**Exercise aim:** Without including any pictures, please copy every entry below exactly.

[Start of Attachment]

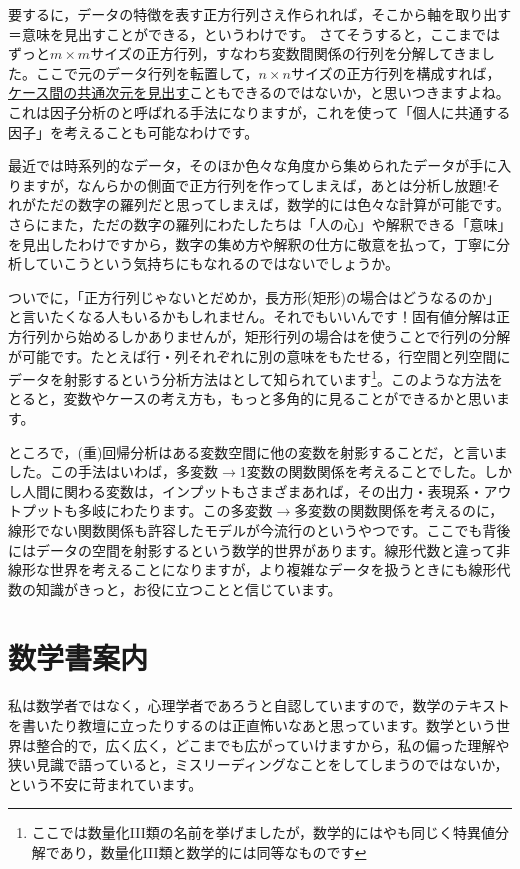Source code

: \documentclass{ltjsbook}
\begin{document}
要するに，データの特徴を表す正方行列さえ作られれば，そこから軸を取り出す＝意味を見出すことができる，というわけです。
さてそうすると，ここまではずっと$m \times m$サイズの正方行列，すなわち変数間関係の行列を分解してきました。ここで元のデータ行列を転置して，$n \times n$サイズの正方行列を構成すれば，\underline{ケース間の共通次元を見出す}こともできるのではないか，と思いつきますよね。これは因子分析のと呼ばれる手法になりますが，これを使って「個人に共通する因子」を考えることも可能なわけです。

最近では時系列的なデータ，そのほか色々な角度から集められたデータが手に入りますが，なんらかの側面で正方行列を作ってしまえば，あとは分析し放題!それがただの数字の羅列だと思ってしまえば，数学的には色々な計算が可能です。さらにまた，ただの数字の羅列にわたしたちは「人の心」や解釈できる「意味」を見出したわけですから，数字の集め方や解釈の仕方に敬意を払って，丁寧に分析していこうという気持ちにもなれるのではないでしょうか。

ついでに，「正方行列じゃないとだめか，長方形(矩形)の場合はどうなるのか」と言いたくなる人もいるかもしれません。それでもいいんです！固有値分解は正方行列から始めるしかありませんが，矩形行列の場合はを使うことで行列の分解が可能です。たとえば行・列それぞれに別の意味をもたせる，行空間と列空間にデータを射影するという分析方法はとして知られています\footnote{ここでは数量化III類の名前を挙げましたが，数学的にはやも同じく特異値分解であり，数量化III類と数学的には同等なものです}。このような方法をとると，変数やケースの考え方も，もっと多角的に見ることができるかと思います。

ところで，(重)回帰分析はある変数空間に他の変数を射影することだ，と言いました。この手法はいわば，多変数$\to$1変数の関数関係を考えることでした。しかし人間に関わる変数は，インプットもさまざまあれば，その出力・表現系・アウトプットも多岐にわたります。この多変数$\to$多変数の関数関係を考えるのに，線形でない関数関係も許容したモデルが今流行のというやつです。ここでも背後にはデータの空間を射影するという数学的世界があります。線形代数と違って非線形な世界を考えることになりますが，より複雑なデータを扱うときにも線形代数の知識がきっと，お役に立つことと信じています。

\section{数学書案内}
私は数学者ではなく，心理学者であろうと自認していますので，数学のテキストを書いたり教壇に立ったりするのは正直怖いなあと思っています。数学という世界は整合的で，広く広く，どこまでも広がっていけますから，私の偏った理解や狭い見識で語っていると，ミスリーディングなことをしてしまうのではないか，という不安に苛まれています。
\end{document}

[End of Attachment]

**Response to this exercise:**
Source code

: \documentclass{ltjsbook}
\begin{document}
要するに，データの特徴を表す正方行列さえ作られれば，そこから軸を取り出す＝意味を見出すことができる，というわけです。
さてそうすると，ここまではずっと$m \times m$サイズの正方行列，すなわち変数間関係の行列を分解してきました。ここで元のデータ行列を転置して，$n \times n$サイズの正方行列を構成すれば，\underline{ケース間の共通次元を見出す}こともできるのではないか，と思いつきますよね。これは因子分析のと呼ばれる手法になりますが，これを使って「個人に共通する因子」を考えることも可能なわけです。

最近では時系列的なデータ，そのほか色々な角度から集められたデータが手に入りますが，なんらかの側面で正方行列を作ってしまえば，あとは分析し放題!それがただの数字の羅列だと思ってしまえば，数学的には色々な計算が可能です。さらにまた，ただの数字の羅列にわたしたちは「人の心」や解釈できる「意味」を見出したわけですから，数字の集め方や解釈の仕方に敬意を払って，丁寧に分析していこうという気持ちにもなれるのではないでしょうか。

ついでに，「正方行列じゃないとだめか，長方形(矩形)の場合はどうなるのか」と言いたくなる人もいるかもしれません。それでもいいんです！固有値分解は正方行列から始めるしかありませんが，矩形行列の場合はを使うことで行列の分解が可能です。たとえば行・列それぞれに別の意味をもたせる，行空間と列空間にデータを射影するという分析方法はとして知られています\footnote{ここでは数量化III類の名前を挙げましたが，数学的にはやも同じく特異値分解であり，数量化III類と数学的には同等なものです}。このような方法をとると，変数やケースの考え方も，もっと多角的に見ることができるかと思います。

ところで，(重)回帰分析はある変数空間に他の変数を射影することだ，と言いました。この手法はいわば，多変数$\to$1変数の関数関係を考えることでした。しかし人間に関わる変数は，インプットもさまざまあれば，その出力・表現系・アウトプットも多岐にわたります。この多変数$\to$多変数の関数関係を考えるのに，線形でない関数関係も許容したモデルが今流行のというやつです。ここでも背後にはデータの空間を射影するという数学的世界があります。線形代数と違って非線形な世界を考えることになりますが，より複雑なデータを扱うときにも線形代数の知識がきっと，お役に立つことと信じています。

\section{数学書案内}
私は数学者ではなく，心理学者であろうと自認していますので，数学のテキストを書いたり教壇に立ったりするのは正直怖いなあと思っています。数学という世界は整合的で，広く広く，どこまでも広がっていけますから，私の偏った理解や狭い見識で語っていると，ミスリーディングなことをしてしまうのではないか，という不安に苛まれています。
\end{document}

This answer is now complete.